§ **GOAL OF THE EXERCISE**: Look for the line that contains "Accountability mechanisms must"; output that line and every line after it exactly, through the final line of the material below, and nothing else.

§ **RECORDED INFORMATION**:

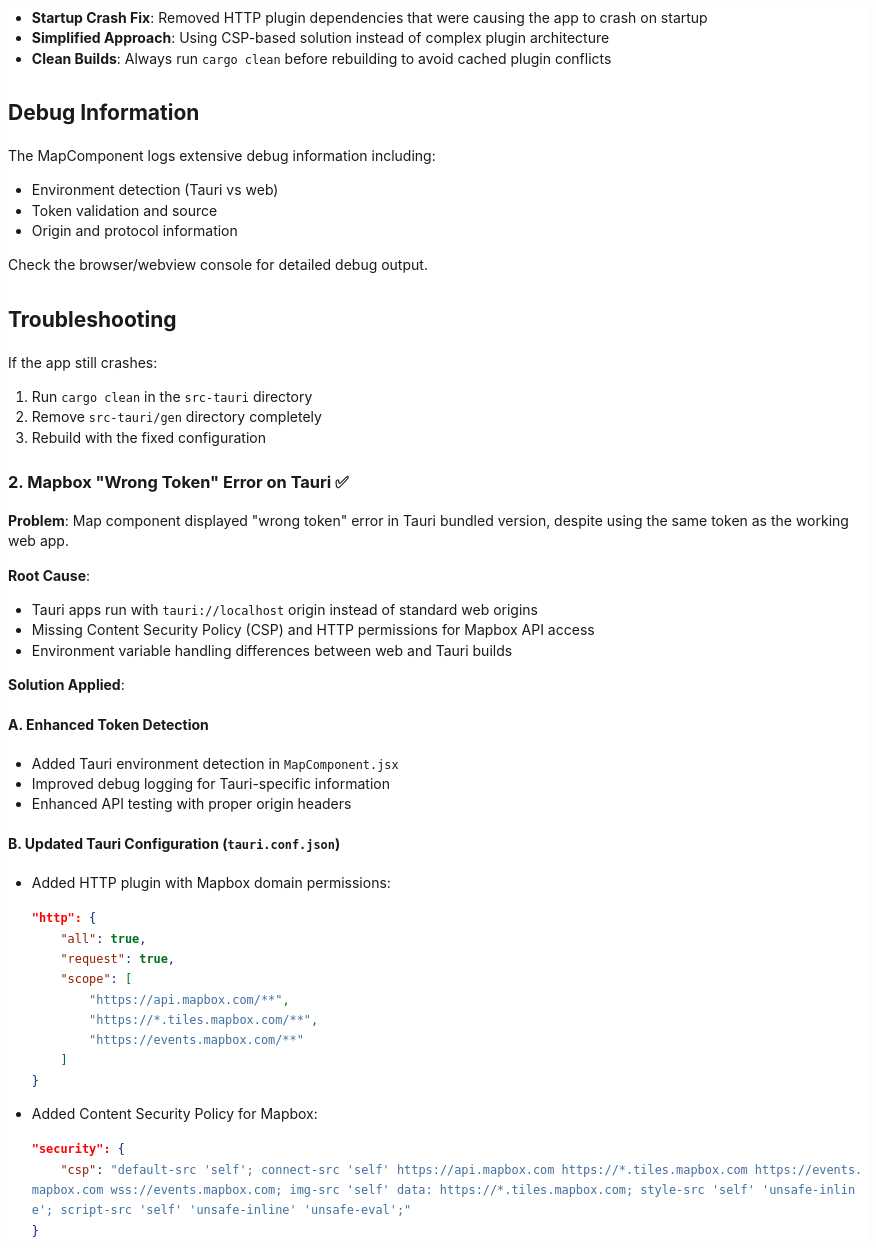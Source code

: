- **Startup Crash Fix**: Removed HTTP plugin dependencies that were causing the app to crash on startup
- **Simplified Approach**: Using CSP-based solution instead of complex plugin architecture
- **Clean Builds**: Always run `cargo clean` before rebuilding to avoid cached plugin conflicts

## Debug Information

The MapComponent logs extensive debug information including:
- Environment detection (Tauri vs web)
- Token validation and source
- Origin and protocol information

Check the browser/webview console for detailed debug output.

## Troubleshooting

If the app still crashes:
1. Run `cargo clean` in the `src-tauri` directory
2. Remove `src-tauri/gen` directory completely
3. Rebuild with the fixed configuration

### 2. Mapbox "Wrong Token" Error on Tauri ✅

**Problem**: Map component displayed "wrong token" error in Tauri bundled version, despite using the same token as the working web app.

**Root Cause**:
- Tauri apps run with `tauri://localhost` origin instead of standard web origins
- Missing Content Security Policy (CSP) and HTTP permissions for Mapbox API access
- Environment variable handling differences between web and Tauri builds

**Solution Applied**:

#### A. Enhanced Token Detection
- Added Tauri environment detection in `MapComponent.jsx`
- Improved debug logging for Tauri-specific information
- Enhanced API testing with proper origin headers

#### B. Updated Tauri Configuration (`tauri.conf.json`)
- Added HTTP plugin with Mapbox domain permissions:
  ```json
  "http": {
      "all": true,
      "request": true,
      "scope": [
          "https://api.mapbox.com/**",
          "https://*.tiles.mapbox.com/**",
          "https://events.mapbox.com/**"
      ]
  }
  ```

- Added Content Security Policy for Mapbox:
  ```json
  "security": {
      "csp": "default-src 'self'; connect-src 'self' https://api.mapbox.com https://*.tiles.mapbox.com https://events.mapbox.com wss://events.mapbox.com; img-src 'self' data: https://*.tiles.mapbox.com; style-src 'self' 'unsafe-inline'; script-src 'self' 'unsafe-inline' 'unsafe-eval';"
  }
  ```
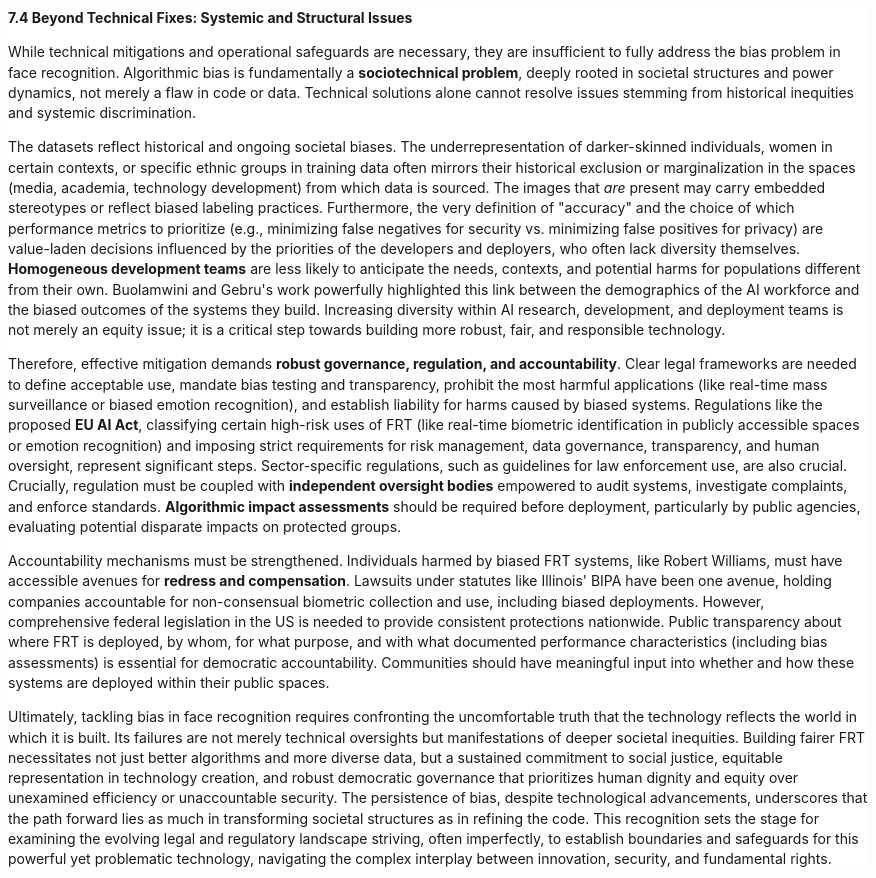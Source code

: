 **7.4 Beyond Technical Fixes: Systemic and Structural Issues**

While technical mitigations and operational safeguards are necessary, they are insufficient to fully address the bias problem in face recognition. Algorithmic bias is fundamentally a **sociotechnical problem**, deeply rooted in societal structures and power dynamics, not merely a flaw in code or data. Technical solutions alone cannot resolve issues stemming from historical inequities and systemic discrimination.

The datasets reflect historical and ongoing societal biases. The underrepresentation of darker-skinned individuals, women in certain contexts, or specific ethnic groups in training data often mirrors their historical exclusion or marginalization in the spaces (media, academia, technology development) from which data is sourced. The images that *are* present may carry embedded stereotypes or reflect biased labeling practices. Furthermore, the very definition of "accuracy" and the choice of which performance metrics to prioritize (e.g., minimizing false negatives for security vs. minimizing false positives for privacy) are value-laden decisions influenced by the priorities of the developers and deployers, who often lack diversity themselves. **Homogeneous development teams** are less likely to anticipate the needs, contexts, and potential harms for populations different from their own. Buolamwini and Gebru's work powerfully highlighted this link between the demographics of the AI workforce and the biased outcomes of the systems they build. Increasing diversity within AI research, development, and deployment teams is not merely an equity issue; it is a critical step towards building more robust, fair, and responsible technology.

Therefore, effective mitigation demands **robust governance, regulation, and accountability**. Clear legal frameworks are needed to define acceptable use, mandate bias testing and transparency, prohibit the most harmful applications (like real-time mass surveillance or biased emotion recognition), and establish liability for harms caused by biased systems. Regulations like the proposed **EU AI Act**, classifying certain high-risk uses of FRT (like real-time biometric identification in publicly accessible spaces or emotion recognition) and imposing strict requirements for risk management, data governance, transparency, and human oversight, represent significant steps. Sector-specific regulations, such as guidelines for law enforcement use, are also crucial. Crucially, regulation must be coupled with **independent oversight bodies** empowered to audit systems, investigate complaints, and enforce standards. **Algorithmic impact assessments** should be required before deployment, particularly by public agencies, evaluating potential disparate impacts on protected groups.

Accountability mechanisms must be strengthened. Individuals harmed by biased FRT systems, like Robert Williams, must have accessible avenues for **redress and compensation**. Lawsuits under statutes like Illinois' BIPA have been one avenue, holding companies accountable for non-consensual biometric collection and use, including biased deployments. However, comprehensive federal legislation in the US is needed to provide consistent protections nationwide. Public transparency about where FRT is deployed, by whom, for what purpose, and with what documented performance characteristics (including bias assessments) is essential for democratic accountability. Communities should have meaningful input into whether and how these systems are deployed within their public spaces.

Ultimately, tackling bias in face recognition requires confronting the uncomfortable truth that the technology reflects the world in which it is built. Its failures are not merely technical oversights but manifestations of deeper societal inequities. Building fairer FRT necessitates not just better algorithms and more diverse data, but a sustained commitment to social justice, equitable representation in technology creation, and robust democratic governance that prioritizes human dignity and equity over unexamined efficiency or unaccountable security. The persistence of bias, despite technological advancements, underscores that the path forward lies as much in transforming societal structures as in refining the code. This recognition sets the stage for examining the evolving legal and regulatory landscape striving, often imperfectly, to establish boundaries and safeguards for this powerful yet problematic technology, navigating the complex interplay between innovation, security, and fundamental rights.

§ **EXPECTED ANSWER**:
Accountability mechanisms must be strengthened. Individuals harmed by biased FRT systems, like Robert Williams, must have accessible avenues for **redress and compensation**. Lawsuits under statutes like Illinois' BIPA have been one avenue, holding companies accountable for non-consensual biometric collection and use, including biased deployments. However, comprehensive federal legislation in the US is needed to provide consistent protections nationwide. Public transparency about where FRT is deployed, by whom, for what purpose, and with what documented performance characteristics (including bias assessments) is essential for democratic accountability. Communities should have meaningful input into whether and how these systems are deployed within their public spaces.

Ultimately, tackling bias in face recognition requires confronting the uncomfortable truth that the technology reflects the world in which it is built. Its failures are not merely technical oversights but manifestations of deeper societal inequities. Building fairer FRT necessitates not just better algorithms and more diverse data, but a sustained commitment to social justice, equitable representation in technology creation, and robust democratic governance that prioritizes human dignity and equity over unexamined efficiency or unaccountable security. The persistence of bias, despite technological advancements, underscores that the path forward lies as much in transforming societal structures as in refining the code. This recognition sets the stage for examining the evolving legal and regulatory landscape striving, often imperfectly, to establish boundaries and safeguards for this powerful yet problematic technology, navigating the complex interplay between innovation, security, and fundamental rights.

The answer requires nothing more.